Start of Block

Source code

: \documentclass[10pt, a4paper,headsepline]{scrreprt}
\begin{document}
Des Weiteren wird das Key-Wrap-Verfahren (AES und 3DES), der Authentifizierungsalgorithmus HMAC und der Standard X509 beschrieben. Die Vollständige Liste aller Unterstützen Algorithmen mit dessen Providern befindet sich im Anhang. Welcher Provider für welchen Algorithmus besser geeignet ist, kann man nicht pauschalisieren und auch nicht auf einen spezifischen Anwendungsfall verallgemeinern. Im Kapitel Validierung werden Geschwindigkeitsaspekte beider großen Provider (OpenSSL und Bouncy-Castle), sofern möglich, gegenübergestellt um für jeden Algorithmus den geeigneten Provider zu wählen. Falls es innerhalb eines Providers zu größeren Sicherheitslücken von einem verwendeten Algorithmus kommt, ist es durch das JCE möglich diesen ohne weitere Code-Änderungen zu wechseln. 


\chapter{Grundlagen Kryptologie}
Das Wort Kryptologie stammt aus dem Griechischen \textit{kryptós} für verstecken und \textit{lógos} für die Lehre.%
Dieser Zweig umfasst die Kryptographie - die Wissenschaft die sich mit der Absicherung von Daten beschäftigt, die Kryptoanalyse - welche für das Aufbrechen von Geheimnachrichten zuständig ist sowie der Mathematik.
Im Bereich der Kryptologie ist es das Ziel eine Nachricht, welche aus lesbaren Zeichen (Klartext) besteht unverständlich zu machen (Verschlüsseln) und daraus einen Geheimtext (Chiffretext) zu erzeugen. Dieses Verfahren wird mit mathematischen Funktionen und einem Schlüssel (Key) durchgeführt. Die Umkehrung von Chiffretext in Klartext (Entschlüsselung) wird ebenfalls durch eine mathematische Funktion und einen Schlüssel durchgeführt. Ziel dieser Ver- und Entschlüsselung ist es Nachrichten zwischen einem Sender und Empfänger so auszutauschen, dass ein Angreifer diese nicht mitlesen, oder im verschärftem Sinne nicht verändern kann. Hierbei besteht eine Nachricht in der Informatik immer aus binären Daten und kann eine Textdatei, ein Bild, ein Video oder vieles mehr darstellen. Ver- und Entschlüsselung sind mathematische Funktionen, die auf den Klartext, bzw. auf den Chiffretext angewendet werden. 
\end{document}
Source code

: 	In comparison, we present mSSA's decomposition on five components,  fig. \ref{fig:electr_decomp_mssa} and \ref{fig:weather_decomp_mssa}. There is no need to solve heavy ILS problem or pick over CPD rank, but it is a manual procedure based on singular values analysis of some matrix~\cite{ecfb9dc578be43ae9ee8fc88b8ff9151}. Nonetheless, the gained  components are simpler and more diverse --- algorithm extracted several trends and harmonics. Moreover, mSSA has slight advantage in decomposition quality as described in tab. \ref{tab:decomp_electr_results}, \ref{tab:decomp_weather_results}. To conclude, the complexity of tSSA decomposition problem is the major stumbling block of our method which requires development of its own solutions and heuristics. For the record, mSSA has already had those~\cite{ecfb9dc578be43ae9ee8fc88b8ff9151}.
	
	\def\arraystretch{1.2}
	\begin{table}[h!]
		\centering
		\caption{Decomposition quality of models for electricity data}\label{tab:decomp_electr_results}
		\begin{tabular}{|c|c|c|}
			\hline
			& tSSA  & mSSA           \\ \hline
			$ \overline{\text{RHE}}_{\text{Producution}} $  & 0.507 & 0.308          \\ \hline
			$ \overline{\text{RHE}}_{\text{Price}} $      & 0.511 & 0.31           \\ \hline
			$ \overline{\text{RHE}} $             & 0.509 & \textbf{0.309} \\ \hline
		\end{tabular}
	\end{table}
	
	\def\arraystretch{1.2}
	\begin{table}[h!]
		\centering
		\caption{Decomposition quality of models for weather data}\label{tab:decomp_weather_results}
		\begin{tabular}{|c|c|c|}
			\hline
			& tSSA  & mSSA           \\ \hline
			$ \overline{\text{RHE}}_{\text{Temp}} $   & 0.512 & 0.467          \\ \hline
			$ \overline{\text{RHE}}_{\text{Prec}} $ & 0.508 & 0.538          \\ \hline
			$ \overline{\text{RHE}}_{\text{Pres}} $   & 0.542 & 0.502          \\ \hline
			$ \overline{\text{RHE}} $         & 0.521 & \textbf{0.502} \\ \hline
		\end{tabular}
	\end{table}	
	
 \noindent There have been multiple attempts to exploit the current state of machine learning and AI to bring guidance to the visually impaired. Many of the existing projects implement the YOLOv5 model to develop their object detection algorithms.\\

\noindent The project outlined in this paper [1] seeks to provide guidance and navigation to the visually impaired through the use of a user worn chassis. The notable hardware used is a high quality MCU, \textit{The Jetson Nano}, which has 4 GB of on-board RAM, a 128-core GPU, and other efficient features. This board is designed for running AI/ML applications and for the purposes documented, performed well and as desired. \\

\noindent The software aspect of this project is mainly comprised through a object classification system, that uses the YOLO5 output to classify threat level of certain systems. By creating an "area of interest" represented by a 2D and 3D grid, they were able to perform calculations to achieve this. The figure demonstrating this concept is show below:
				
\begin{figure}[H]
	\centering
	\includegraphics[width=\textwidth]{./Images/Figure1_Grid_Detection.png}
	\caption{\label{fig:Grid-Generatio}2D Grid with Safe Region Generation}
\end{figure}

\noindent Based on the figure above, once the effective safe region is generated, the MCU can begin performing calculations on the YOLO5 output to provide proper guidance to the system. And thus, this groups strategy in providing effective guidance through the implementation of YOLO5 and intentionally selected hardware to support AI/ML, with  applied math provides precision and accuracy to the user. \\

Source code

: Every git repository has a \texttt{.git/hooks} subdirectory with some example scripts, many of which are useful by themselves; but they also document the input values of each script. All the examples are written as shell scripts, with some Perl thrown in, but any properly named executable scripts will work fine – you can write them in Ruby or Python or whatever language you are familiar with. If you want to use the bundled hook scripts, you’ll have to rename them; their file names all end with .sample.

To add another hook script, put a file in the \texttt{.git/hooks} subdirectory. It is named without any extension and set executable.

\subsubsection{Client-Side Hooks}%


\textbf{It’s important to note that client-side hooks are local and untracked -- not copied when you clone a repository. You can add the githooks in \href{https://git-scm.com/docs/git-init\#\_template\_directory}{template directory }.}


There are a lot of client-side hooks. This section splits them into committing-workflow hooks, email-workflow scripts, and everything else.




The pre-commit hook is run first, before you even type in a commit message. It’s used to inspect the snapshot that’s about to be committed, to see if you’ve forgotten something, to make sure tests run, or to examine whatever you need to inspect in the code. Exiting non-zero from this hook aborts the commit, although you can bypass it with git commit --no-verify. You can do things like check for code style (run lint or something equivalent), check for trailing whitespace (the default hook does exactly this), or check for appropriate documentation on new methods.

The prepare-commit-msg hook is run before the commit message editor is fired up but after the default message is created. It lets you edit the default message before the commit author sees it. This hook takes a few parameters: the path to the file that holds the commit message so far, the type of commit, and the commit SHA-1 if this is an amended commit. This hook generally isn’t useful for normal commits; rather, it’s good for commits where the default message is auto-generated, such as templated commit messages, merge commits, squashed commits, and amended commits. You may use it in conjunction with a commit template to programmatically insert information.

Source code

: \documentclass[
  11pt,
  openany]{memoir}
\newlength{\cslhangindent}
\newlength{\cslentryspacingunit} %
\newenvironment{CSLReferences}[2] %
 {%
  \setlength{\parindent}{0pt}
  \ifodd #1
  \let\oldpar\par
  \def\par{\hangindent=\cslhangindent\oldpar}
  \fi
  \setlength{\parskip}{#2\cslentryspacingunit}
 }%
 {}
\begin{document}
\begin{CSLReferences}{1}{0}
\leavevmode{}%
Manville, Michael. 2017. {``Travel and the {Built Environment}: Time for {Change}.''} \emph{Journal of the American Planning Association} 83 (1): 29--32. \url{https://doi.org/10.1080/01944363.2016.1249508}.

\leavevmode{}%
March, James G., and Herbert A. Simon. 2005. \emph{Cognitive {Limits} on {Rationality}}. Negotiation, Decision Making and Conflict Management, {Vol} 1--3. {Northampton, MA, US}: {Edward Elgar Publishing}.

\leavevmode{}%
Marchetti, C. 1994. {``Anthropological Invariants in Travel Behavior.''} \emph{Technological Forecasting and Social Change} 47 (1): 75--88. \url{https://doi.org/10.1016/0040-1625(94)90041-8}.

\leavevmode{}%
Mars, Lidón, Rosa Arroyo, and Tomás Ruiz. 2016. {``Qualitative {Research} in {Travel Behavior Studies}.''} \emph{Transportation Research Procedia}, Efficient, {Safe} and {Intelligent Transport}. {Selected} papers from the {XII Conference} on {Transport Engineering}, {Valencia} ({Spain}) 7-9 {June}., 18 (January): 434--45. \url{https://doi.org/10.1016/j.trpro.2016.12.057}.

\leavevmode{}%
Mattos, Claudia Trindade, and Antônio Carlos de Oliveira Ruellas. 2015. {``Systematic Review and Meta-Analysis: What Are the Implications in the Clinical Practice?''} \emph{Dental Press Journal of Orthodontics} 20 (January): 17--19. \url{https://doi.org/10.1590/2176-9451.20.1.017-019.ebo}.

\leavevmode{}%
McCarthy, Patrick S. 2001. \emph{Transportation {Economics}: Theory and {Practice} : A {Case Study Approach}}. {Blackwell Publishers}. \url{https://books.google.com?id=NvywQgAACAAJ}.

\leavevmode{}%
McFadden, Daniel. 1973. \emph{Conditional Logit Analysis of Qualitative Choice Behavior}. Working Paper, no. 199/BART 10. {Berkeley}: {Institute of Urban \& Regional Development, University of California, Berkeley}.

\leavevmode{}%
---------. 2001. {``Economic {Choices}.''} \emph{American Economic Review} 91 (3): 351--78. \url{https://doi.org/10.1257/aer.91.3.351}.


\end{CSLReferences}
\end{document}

End of Block

• _Your task_: Across the whole listing, show each line where the word "Change" occurs.

• _Output_:
Manville, Michael. 2017. {``Travel and the {Built Environment}: Time for {Change}.''} \emph{Journal of the American Planning Association} 83 (1): 29--32. \url{https://doi.org/10.1080/01944363.2016.1249508}.
Marchetti, C. 1994. {``Anthropological Invariants in Travel Behavior.''} \emph{Technological Forecasting and Social Change} 47 (1): 75--88. \url{https://doi.org/10.1016/0040-1625(94)90041-8}.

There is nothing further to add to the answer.